---- DATA FOR REVIEW

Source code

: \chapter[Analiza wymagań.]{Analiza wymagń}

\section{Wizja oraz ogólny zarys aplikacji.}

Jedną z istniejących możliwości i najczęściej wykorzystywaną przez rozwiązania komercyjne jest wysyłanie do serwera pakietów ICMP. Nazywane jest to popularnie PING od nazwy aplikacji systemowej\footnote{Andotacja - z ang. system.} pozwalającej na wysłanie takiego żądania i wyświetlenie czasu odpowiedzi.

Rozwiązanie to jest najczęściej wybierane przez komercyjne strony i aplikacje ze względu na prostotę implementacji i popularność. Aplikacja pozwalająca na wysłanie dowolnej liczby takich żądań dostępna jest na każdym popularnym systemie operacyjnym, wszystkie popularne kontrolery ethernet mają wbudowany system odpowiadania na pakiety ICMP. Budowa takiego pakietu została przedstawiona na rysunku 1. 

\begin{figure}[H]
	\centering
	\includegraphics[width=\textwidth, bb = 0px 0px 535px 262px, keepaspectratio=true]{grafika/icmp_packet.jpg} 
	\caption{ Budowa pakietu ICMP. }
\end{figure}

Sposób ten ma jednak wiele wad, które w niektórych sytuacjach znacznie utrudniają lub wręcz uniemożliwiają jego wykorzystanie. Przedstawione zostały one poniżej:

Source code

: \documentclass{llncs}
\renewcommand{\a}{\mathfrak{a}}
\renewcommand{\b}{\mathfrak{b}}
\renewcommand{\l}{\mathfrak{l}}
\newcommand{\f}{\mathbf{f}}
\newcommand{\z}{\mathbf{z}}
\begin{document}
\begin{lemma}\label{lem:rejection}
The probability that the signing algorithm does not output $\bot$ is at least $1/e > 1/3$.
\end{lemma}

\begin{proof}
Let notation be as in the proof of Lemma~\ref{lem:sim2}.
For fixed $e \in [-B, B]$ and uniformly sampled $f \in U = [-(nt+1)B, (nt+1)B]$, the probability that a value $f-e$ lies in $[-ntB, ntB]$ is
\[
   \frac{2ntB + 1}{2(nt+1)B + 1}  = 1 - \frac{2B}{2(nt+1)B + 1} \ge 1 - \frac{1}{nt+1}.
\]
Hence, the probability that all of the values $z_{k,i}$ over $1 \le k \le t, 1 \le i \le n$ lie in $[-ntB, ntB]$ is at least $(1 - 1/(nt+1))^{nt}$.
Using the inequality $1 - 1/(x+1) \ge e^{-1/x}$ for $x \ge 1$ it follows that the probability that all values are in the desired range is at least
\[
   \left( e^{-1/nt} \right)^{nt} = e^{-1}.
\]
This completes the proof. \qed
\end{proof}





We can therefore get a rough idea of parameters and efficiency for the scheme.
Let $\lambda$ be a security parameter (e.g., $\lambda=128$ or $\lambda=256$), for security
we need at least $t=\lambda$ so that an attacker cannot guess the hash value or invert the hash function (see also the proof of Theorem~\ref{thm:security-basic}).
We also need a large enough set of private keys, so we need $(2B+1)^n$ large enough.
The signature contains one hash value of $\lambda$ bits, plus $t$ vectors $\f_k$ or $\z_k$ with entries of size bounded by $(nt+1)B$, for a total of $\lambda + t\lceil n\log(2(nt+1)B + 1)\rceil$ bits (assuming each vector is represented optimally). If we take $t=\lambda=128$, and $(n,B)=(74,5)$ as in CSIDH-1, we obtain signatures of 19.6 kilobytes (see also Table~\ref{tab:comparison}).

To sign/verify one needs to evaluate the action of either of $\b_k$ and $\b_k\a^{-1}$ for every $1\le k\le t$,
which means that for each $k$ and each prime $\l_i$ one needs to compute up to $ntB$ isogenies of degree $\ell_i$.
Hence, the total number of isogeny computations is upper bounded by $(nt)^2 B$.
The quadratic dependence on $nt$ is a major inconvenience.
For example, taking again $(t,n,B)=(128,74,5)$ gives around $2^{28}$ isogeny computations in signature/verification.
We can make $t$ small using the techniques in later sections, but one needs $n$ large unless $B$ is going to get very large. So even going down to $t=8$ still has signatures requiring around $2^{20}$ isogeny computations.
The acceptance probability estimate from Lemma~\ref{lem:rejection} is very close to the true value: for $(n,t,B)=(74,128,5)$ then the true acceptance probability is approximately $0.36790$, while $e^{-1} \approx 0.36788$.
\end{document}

--------

--- WHAT YOU ARE ASKED TO DO ---
Please transcribe the entries above exactly as written.

--- EXERCISE SOLUTION ---
Source code

: \chapter[Analiza wymagań.]{Analiza wymagń}

\section{Wizja oraz ogólny zarys aplikacji.}

Jedną z istniejących możliwości i najczęściej wykorzystywaną przez rozwiązania komercyjne jest wysyłanie do serwera pakietów ICMP. Nazywane jest to popularnie PING od nazwy aplikacji systemowej\footnote{Andotacja - z ang. system.} pozwalającej na wysłanie takiego żądania i wyświetlenie czasu odpowiedzi.

Rozwiązanie to jest najczęściej wybierane przez komercyjne strony i aplikacje ze względu na prostotę implementacji i popularność. Aplikacja pozwalająca na wysłanie dowolnej liczby takich żądań dostępna jest na każdym popularnym systemie operacyjnym, wszystkie popularne kontrolery ethernet mają wbudowany system odpowiadania na pakiety ICMP. Budowa takiego pakietu została przedstawiona na rysunku 1. 

\begin{figure}[H]
	\centering
	\includegraphics[width=\textwidth, bb = 0px 0px 535px 262px, keepaspectratio=true]{grafika/icmp_packet.jpg} 
	\caption{ Budowa pakietu ICMP. }
\end{figure}

Sposób ten ma jednak wiele wad, które w niektórych sytuacjach znacznie utrudniają lub wręcz uniemożliwiają jego wykorzystanie. Przedstawione zostały one poniżej:

Source code

: \documentclass{llncs}
\renewcommand{\a}{\mathfrak{a}}
\renewcommand{\b}{\mathfrak{b}}
\renewcommand{\l}{\mathfrak{l}}
\newcommand{\f}{\mathbf{f}}
\newcommand{\z}{\mathbf{z}}
\begin{document}
\begin{lemma}\label{lem:rejection}
The probability that the signing algorithm does not output $\bot$ is at least $1/e > 1/3$.
\end{lemma}

\begin{proof}
Let notation be as in the proof of Lemma~\ref{lem:sim2}.
For fixed $e \in [-B, B]$ and uniformly sampled $f \in U = [-(nt+1)B, (nt+1)B]$, the probability that a value $f-e$ lies in $[-ntB, ntB]$ is
\[
   \frac{2ntB + 1}{2(nt+1)B + 1}  = 1 - \frac{2B}{2(nt+1)B + 1} \ge 1 - \frac{1}{nt+1}.
\]
Hence, the probability that all of the values $z_{k,i}$ over $1 \le k \le t, 1 \le i \le n$ lie in $[-ntB, ntB]$ is at least $(1 - 1/(nt+1))^{nt}$.
Using the inequality $1 - 1/(x+1) \ge e^{-1/x}$ for $x \ge 1$ it follows that the probability that all values are in the desired range is at least
\[
   \left( e^{-1/nt} \right)^{nt} = e^{-1}.
\]
This completes the proof. \qed
\end{proof}





We can therefore get a rough idea of parameters and efficiency for the scheme.
Let $\lambda$ be a security parameter (e.g., $\lambda=128$ or $\lambda=256$), for security
we need at least $t=\lambda$ so that an attacker cannot guess the hash value or invert the hash function (see also the proof of Theorem~\ref{thm:security-basic}).
We also need a large enough set of private keys, so we need $(2B+1)^n$ large enough.
The signature contains one hash value of $\lambda$ bits, plus $t$ vectors $\f_k$ or $\z_k$ with entries of size bounded by $(nt+1)B$, for a total of $\lambda + t\lceil n\log(2(nt+1)B + 1)\rceil$ bits (assuming each vector is represented optimally). If we take $t=\lambda=128$, and $(n,B)=(74,5)$ as in CSIDH-1, we obtain signatures of 19.6 kilobytes (see also Table~\ref{tab:comparison}).

To sign/verify one needs to evaluate the action of either of $\b_k$ and $\b_k\a^{-1}$ for every $1\le k\le t$,
which means that for each $k$ and each prime $\l_i$ one needs to compute up to $ntB$ isogenies of degree $\ell_i$.
Hence, the total number of isogeny computations is upper bounded by $(nt)^2 B$.
The quadratic dependence on $nt$ is a major inconvenience.
For example, taking again $(t,n,B)=(128,74,5)$ gives around $2^{28}$ isogeny computations in signature/verification.
We can make $t$ small using the techniques in later sections, but one needs $n$ large unless $B$ is going to get very large. So even going down to $t=8$ still has signatures requiring around $2^{20}$ isogeny computations.
The acceptance probability estimate from Lemma~\ref{lem:rejection} is very close to the true value: for $(n,t,B)=(74,128,5)$ then the true acceptance probability is approximately $0.36790$, while $e^{-1} \approx 0.36788$.
\end{document}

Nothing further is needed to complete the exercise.